___ Provided data
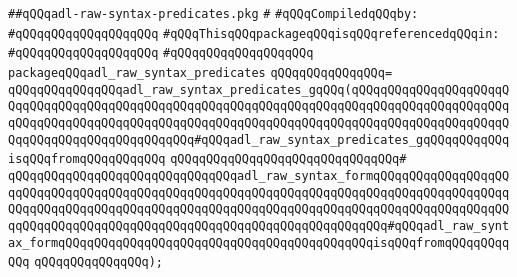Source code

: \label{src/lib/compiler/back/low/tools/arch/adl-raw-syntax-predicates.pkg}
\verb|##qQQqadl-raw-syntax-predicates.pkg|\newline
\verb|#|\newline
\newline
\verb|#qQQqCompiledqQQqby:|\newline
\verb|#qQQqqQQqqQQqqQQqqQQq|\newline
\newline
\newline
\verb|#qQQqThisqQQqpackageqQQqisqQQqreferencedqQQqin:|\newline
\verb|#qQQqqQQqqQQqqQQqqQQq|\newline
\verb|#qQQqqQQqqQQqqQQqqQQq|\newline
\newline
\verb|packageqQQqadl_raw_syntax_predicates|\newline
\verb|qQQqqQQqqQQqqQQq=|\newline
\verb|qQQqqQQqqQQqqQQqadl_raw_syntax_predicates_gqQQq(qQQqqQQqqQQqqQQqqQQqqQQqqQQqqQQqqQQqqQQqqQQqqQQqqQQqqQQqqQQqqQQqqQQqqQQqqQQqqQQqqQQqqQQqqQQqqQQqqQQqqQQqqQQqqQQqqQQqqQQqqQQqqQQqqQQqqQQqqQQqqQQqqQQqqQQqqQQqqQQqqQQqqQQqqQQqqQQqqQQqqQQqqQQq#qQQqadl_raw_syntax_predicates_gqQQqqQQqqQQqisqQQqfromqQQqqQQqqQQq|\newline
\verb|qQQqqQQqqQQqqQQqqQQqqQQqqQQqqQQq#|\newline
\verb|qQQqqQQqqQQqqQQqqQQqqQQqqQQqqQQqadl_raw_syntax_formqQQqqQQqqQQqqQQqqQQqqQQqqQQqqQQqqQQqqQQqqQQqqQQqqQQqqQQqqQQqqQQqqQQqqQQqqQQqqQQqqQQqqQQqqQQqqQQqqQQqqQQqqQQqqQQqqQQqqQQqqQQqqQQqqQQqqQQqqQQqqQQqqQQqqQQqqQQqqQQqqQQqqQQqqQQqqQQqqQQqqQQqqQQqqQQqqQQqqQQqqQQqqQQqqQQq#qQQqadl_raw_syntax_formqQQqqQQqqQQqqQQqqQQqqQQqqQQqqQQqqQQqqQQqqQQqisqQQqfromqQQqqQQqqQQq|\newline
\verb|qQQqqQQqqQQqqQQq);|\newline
______
___ Provided data
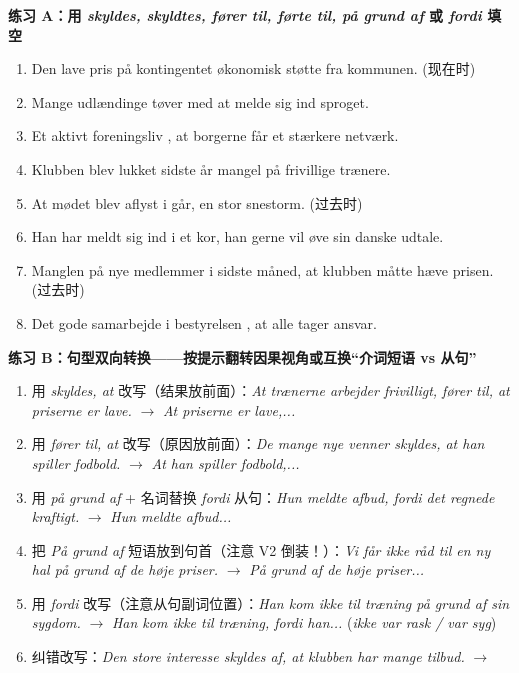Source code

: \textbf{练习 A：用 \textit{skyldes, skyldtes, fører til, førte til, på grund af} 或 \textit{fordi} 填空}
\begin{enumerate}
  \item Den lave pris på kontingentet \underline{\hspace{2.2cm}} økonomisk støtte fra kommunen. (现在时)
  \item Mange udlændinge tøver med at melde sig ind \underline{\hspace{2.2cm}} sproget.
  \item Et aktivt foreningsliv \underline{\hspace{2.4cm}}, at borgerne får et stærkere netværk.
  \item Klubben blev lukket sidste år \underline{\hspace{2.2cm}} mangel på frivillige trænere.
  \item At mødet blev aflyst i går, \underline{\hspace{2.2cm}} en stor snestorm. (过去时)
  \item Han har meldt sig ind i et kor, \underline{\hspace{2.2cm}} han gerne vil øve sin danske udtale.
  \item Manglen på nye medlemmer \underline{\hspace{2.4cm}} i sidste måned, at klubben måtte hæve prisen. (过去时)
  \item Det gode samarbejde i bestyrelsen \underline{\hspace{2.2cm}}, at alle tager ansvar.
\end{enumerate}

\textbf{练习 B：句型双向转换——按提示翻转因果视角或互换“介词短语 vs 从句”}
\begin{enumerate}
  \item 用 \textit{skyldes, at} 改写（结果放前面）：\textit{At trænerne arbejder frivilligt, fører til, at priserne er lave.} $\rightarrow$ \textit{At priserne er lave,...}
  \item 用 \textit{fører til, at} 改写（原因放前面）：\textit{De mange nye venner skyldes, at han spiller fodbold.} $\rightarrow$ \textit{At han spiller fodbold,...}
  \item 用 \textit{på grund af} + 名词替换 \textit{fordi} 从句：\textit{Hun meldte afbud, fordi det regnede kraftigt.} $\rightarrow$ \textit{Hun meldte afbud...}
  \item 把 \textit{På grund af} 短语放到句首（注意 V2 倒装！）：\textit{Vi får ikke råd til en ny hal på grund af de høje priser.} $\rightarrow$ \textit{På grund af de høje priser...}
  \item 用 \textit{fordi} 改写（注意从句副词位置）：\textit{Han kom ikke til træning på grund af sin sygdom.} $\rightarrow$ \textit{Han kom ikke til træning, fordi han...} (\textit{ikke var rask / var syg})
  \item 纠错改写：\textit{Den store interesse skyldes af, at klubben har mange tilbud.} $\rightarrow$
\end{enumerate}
______
▶ Try it
Your answer should be the lines of the material above that include "skyldes".

▶ Your solution
: \textbf{练习 A：用 \textit{skyldes, skyldtes, fører til, førte til, på grund af} 或 \textit{fordi} 填空}
  \item 用 \textit{skyldes, at} 改写（结果放前面）：\textit{At trænerne arbejder frivilligt, fører til, at priserne er lave.} $\rightarrow$ \textit{At priserne er lave,...}
  \item 用 \textit{fører til, at} 改写（原因放前面）：\textit{De mange nye venner skyldes, at han spiller fodbold.} $\rightarrow$ \textit{At han spiller fodbold,...}
  \item 纠错改写：\textit{Den store interesse skyldes af, at klubben har mange tilbud.} $\rightarrow$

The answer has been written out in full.